I want you to know I acknowledge the struggle you are having. Your thoughts, feeling and emotions around what you are experiencing are real. Depression and horrid negative thoughts fill out mind with doom and gloom. please know it is possible to change this around.

It takes a lot of hard work! I wanted other people to do all of that work for me! In the end I realised I needed to do a lot of it for myself. Part of taking care of myself was using the phone support services and trying to put into action advice people had given me.

I hope you feel comfortable enough to use this space, to reach out to others and gain the help you need right now. Sharing how you are feeling, writing down what is going on in our minds can help release some of the strength of those negative thoughts.

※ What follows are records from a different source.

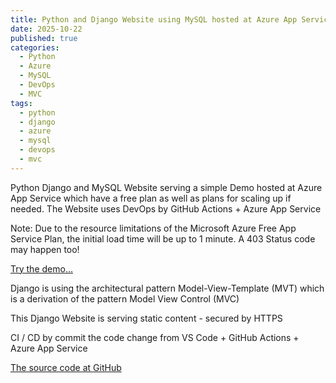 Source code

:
 ```yaml
---
title: Python and Django Website using MySQL hosted at Azure App Service serving a Demo
date: 2025-10-22
published: true
categories:
  - Python
  - Azure
  - MySQL
  - DevOps
  - MVC
tags:
  - python
  - django
  - azure
  - mysql
  - devops
  - mvc
---
```


Python Django and MySQL Website serving a simple Demo hosted at Azure App Service which have a free plan as well as plans for scaling up if needed. The Website uses DevOps by GitHub Actions + Azure App Service

<p>Note: Due to the resource limitations of the Microsoft Azure Free App Service Plan, the initial load time will be up to 1 minute. A 403 Status code may happen too!</p>

<a href="https://pso-django-demo.azurewebsites.net" target="_blank" title="Django Website at Azure App Service">Try the demo...</a>

Django is using the architectural pattern Model-View-Template (MVT) which is a derivation of the pattern Model View Control (MVC) 

This Django Website is serving static content - secured by HTTPS

CI / CD by commit the code change from VS Code + GitHub Actions + Azure App Service

<a href="https://github.com/persteenolsen/django-azure-demo" target="_blank">The source code at GitHub</a>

Reading about other people's journeys and their recoveries may help you to see there is hope. Sophie and White Knight have offered you support. People here care!

Sending best wishes that you manage to find a glimmer of hope in your life! Regards from Dools

Warmth
Community Member
Hi Melishs We are all part of the one family! You have many parents, bothers and sisters and friends. You are not alone my Darling. We can all feel alone even sometimes even when surrounded by people! I love you even though we have not met. I personally find reading my bible and knowing we are all part of God's family encouraging. I have just said a payer of love for you right now Melishs. Pray and Trust. The maker of gigantic trees listens to our humble prayers. Gob Bless and take heart you are never alone.